Glasses askew and gray hair tousled, Scott Rozelle jumps into a corral filled with rubber balls and starts mixing it up with several toddlers. The kids pelt the 62-year-old economist with balls, and squealing, jump onto his lap. As the battle rages, Rozelle chatters in Mandarin with mothers and grandmothers watching the action. 

Elsewhere in this early childhood education center in central China, youngsters are riding rocking horses, clambering on a jungle gym, thumbing through picture books, or taking part in group reading. Once a week, caregivers get one-on-one coaching on how to read to toddlers and play educational games. The center is part of an ambitious experiment Rozelle is leading that aims to find solutions to what he sees as a crisis of gargantuan proportions in China: the intellectual stunting of roughly one-third of the population. "This is the biggest problem China is facing that nobody's ever heard about," says Rozelle, a professor at Stanford University in Palo Alto, California.
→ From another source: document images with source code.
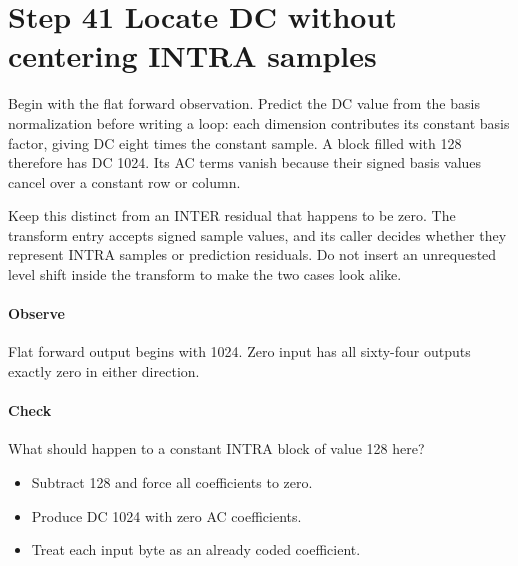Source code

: \section{Step 41 Locate DC without centering INTRA samples}\label{h263-transform-s01}
Begin with the flat forward observation. Predict the DC value from the basis
normalization before writing a loop: each dimension contributes its constant
basis factor, giving DC eight times the constant sample. A block filled with
128 therefore has DC 1024. Its AC terms vanish because their signed basis values
cancel over a constant row or column.

Keep this distinct from an INTER residual that happens to be zero. The transform
entry accepts signed sample values, and its caller decides whether they represent
INTRA samples or prediction residuals. Do not insert an unrequested level shift
inside the transform to make the two cases look alike.

\paragraph{Observe} Flat forward output begins with 1024. Zero input has all
sixty-four outputs exactly zero in either direction.
\paragraph{Check} What should happen to a constant INTRA block of value 128 here?
\begin{itemize}
  \item[A.] Subtract 128 and force all coefficients to zero.
  \item[B.] Produce DC 1024 with zero AC coefficients.
  \item[C.] Treat each input byte as an already coded coefficient.
\end{itemize}
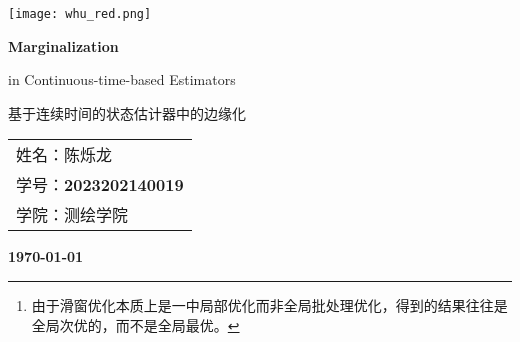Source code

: \documentclass[12pt, onecolumn]{article}
\title{\normf{编程：观测值逐次更新的扩展卡尔曼滤波器}}
\author{\normf 姓名：陈烁龙\;\;\;学号：2023202140019\;\;\;学院：测绘学院}
\date{\normf{\today}}
\newcommand\normf{\fangsong}
\begin{document}
	\begin{titlepage}
	    \centering
	    \texttt{[image: whu\_red.png]}\par\vspace{1cm}
	    \vspace{4cm}
	    {\huge\kaishu\bfseries Marginalization\par in Continuous-time-based Estimators\par 基于连续时间的状态估计器中的边缘化 \par}
	    \vspace{3cm}
	    {\Large\kaishu 
	    \begin{center}\begin{tabular}{l}
	    姓名：陈烁龙\\
	    学号：\bfseries 2023202140019\\
	    学院：测绘学院
	    \end{tabular}\end{center}
	     \par}
	    
	
	    \vfill
	
	    {\large\kaishu\bfseries \today\par}
	\end{titlepage}
 		\thispagestyle{empty}
		\clearpage
		
		\tableofcontents
		\newpage
		\listoffigures
		
		\clearpage
		\setcounter{page}{1}
	
	
	\begin{abstract}
		\normf\bfseries
		近几年来，同时定位与地图构建(Simultaneous Localization And Mapping, SLAM)技术已经较为成熟，且被广泛应用于诸如自动驾驶、机器人领域中，来提供连续的位置服务和精确、一致的先验地图。出于实时性的要求，SLAM算法需要在优化精度和优化效率之间平衡。目前比较主流的方法是采用滑窗(Sliding Window)优化加边缘化(Marginalization)的策略，能够在保证实时性的同时，尽可能地减少局部优化\footnote{\normf 由于滑窗优化本质上是一中局部优化而非全局批处理优化，得到的结果往往是全局次优的，而不是全局最优。}带来的精度损失。
		
		目前绝大多的SLAM算法在进行优化的时候都针对的是离散位姿状态序列，是一种离散时间(Discrete Time，DT)估计方法。而相对应的连续时间(Continuous Time，CT)估计方法则使用时间域上的连续函数(比如B样条函数)表达位姿轨迹，优化的是连续函数的参量。相比于DT估计方法，CT估计方法在考虑了运动连续性的同时，能够更有利于异步、高频多源传感器的融合。CT方法目前在SLAM技术上应用的不是很多，主要是因为其优化量较大，效率较低。
		
		本文聚焦于基于CT的估计器中的边缘化问题，进行CT估计器中边缘化算法的探究、实现和测试。由于本人的研究方向是连续时间相关的SLAM技术，因此在本次考察报告中，在不偏离课程主题的情况下，对边缘化这一问题进行理论层面和实现层面的探究。
	\end{abstract}
	
\end{document}
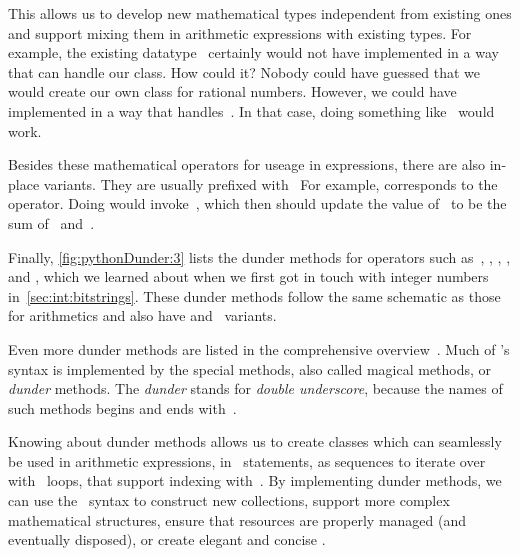 This allows us to develop new mathematical types independent from existing ones and support mixing them in arithmetic expressions with existing types.
For example, the existing datatype~ certainly would not have  implemented in a way that can handle our  class.
How could it?
Nobody could have guessed that we would create our own class for rational numbers.
However, we could have implemented  in a way that handles~.
In that case, doing something like~ would work.

Besides these mathematical operators for useage in expressions, there are also in-place variants.
They are usually prefixed with~
For example,  corresponds to the~\pythonil{+=} operator.
Doing  would invoke~, which then should update the value of~ to be the sum of~ and~.

Finally, \cref{fig:pythonDunder:3} lists the dunder methods for operators such as~\pythonilIdx{\&}, \pythonil{|}\pythonIdx{\textbar}, \pythonil{\^}\pythonIdx{\textasciicircum}, \pythonil{>>}\pythonIdx{>\strut>}, and \pythonil{<<}\pythonIdx{<\strut<}, which we learned about when we first got in touch with integer numbers in~\cref{sec:int:bitstrings}.
These dunder methods follow the same schematic as those for arithmetics and also have  and ~variants.

Even more dunder methods are listed in the comprehensive overview~\cite{H2025PM:EDMIP}.
%
\endhsection%
%
%
Much of \python's syntax is implemented by the special methods, also called magical methods, or \emph{dunder} methods.
The \emph{dunder} stands for \emph{double underscore}, because the names of such methods begins and ends with~\pythonilIdx{\_\_}.

Knowing about dunder methods allows us to create classes which can seamlessly be used in arithmetic expressions, in ~statements, as sequences to iterate over with ~loops, that support indexing with~\pythonil{[...]}\pythonIdx{[\idxdots]}.
By implementing dunder methods, we can use the \python\ syntax to construct new collections, support more complex mathematical structures, ensure that resources are properly managed (and eventually disposed), or create elegant and concise .%
\endhsection%
%
\FloatBarrier%
\endhsection%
Surveys by Rozelle's team have found that more than half of eighth graders in poor rural areas in China have IQs below 90, leaving them struggling to keep up with te fast-paced official curriculum. A third or more of rural kids, he says, don't complete junior high. Factoring in the 15% or so of urban kids who fall at the low end of IQ scores, Rozelle makes a stunning forecast: About 400 million future working-age Chinese, he says, "are in danger of becoming cognitively handicapped."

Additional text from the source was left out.